Supplied material →
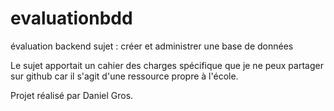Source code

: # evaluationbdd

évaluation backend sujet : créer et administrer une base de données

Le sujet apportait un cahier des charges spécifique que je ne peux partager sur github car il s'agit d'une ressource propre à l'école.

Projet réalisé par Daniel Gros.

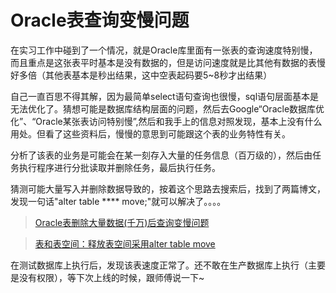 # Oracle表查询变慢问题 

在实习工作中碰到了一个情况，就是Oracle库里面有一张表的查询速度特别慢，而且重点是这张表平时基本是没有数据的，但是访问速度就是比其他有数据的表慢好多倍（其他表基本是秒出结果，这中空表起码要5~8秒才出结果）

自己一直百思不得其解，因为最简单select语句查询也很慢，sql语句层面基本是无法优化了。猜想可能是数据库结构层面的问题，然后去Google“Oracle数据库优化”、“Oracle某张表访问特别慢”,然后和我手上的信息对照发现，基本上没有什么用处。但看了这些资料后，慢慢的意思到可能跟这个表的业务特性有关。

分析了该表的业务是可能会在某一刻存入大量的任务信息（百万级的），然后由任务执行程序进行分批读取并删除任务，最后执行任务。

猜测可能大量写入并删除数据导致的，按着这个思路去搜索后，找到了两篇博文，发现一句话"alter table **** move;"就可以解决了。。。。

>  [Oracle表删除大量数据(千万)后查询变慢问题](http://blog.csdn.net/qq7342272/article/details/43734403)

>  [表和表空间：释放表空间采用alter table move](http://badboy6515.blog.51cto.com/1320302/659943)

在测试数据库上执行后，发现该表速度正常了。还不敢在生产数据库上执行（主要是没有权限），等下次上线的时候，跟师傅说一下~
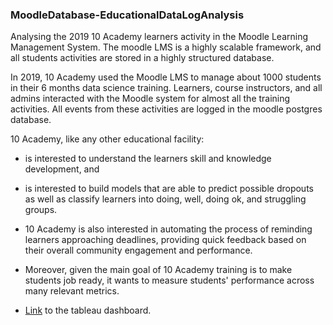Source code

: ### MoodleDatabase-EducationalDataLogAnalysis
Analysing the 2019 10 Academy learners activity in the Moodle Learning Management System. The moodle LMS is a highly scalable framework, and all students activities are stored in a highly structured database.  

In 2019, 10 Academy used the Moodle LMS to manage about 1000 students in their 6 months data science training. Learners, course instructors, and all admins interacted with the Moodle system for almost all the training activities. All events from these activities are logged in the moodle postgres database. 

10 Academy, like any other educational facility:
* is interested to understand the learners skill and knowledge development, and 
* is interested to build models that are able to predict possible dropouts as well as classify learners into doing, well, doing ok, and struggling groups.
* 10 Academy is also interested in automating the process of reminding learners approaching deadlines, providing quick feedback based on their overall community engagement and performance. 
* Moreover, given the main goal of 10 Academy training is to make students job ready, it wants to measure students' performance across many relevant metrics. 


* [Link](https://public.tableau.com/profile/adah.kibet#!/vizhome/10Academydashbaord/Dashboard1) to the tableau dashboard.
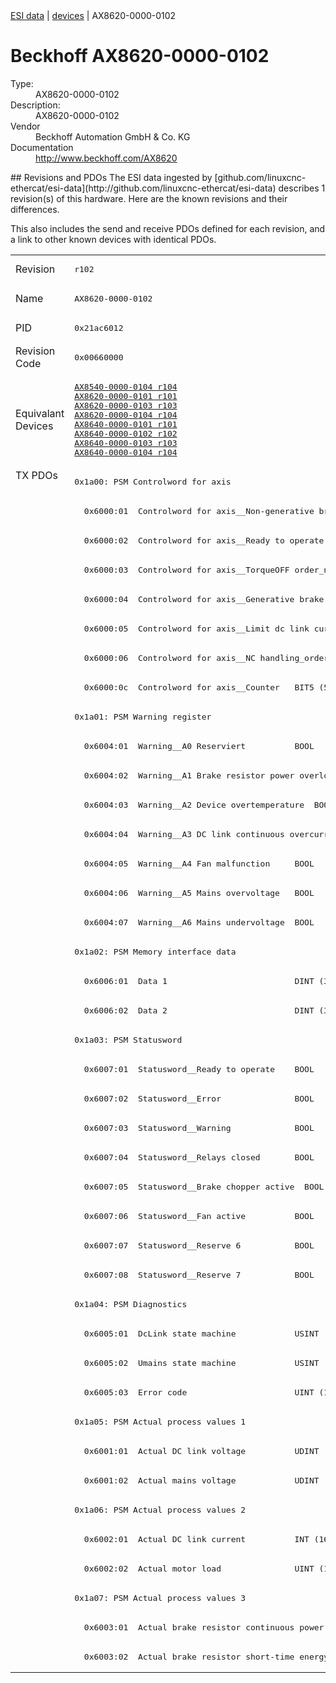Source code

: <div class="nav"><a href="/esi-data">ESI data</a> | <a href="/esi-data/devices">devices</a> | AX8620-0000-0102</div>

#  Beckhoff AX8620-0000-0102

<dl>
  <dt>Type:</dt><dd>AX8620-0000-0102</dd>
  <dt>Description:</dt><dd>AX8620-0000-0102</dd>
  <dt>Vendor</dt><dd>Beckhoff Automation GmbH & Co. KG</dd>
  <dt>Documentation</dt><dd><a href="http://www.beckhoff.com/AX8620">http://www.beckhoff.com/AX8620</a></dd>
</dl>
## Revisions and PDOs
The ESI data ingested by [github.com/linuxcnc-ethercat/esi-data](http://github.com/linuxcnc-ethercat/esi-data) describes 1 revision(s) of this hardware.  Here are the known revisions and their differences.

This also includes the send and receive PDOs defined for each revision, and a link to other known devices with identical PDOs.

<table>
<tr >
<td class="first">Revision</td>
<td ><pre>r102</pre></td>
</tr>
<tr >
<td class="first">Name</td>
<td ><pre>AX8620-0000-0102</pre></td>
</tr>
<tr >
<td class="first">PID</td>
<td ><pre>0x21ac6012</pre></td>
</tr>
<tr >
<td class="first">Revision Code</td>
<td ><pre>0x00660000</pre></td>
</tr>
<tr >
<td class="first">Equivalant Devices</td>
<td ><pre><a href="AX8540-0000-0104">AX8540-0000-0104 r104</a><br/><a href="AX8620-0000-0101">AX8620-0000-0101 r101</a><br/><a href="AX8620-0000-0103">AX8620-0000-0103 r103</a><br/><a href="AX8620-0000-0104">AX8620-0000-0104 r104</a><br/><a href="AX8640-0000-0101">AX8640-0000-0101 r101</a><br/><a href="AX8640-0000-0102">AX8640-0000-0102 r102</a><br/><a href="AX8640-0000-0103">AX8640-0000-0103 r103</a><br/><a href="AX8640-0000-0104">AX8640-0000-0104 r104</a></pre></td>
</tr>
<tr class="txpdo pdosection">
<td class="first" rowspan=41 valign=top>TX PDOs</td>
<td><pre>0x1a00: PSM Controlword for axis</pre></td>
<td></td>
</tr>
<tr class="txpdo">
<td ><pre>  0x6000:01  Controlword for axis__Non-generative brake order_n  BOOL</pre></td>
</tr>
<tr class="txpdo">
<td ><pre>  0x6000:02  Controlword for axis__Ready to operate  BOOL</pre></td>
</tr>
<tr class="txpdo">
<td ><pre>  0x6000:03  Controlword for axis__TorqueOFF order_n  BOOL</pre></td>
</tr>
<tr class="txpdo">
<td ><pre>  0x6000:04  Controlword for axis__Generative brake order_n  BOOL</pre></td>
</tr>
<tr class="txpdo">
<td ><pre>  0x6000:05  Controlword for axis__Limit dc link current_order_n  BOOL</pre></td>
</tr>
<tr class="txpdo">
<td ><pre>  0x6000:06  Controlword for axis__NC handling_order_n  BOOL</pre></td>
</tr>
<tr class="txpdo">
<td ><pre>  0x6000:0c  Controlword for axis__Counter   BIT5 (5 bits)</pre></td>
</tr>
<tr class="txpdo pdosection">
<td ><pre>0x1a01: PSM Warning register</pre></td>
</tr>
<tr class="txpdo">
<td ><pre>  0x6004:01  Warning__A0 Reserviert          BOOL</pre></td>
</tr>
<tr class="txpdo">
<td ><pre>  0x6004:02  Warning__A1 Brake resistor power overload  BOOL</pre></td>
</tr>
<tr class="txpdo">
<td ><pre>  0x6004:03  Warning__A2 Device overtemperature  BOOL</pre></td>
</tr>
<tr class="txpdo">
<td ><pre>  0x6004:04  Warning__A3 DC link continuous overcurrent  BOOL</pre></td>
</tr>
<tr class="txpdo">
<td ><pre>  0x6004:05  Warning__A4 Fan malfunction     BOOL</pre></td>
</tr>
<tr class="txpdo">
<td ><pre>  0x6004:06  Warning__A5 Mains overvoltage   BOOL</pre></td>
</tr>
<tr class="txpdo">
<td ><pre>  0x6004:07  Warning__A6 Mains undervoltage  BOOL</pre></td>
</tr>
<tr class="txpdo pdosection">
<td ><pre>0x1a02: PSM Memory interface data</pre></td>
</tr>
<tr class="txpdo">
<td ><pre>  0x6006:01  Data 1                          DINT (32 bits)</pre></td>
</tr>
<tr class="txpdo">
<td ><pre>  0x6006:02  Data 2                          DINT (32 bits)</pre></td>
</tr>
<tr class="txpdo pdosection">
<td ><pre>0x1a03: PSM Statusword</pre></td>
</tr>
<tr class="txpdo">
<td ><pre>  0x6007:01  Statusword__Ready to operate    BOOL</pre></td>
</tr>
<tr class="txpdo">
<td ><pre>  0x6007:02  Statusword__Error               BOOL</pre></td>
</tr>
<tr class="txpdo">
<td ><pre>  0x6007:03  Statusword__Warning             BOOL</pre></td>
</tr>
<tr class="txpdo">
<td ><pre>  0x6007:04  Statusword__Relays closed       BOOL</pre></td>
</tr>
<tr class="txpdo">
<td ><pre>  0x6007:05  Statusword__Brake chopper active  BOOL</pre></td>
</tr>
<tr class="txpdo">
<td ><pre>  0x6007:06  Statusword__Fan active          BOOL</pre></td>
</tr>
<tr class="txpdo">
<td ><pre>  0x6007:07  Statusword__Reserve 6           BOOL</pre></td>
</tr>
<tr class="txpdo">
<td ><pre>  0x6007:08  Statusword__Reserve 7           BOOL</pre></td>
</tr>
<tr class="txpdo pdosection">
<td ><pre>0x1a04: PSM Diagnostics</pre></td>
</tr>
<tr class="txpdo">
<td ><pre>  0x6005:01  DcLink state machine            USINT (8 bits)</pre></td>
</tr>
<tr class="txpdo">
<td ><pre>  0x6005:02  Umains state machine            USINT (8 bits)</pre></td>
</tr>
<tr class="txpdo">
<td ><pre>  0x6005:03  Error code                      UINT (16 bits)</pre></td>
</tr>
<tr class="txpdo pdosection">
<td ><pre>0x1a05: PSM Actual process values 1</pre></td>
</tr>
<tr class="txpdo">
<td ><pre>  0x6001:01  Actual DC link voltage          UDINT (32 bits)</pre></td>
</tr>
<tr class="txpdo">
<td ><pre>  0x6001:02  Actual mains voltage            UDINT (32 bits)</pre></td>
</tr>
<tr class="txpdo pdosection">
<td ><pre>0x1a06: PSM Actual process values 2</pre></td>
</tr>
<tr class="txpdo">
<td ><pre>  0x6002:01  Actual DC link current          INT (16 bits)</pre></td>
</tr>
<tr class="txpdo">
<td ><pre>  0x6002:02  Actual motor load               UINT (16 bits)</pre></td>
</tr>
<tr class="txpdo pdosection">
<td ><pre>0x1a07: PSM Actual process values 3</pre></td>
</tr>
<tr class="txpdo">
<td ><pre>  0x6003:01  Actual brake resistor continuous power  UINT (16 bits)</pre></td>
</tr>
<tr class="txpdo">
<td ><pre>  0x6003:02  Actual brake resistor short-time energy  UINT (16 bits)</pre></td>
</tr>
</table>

What to do → Pull every line containing the word "machine" out of the listing.

Result below →
<td ><pre>  0x6005:01  DcLink state machine            USINT (8 bits)</pre></td>
<td ><pre>  0x6005:02  Umains state machine            USINT (8 bits)</pre></td>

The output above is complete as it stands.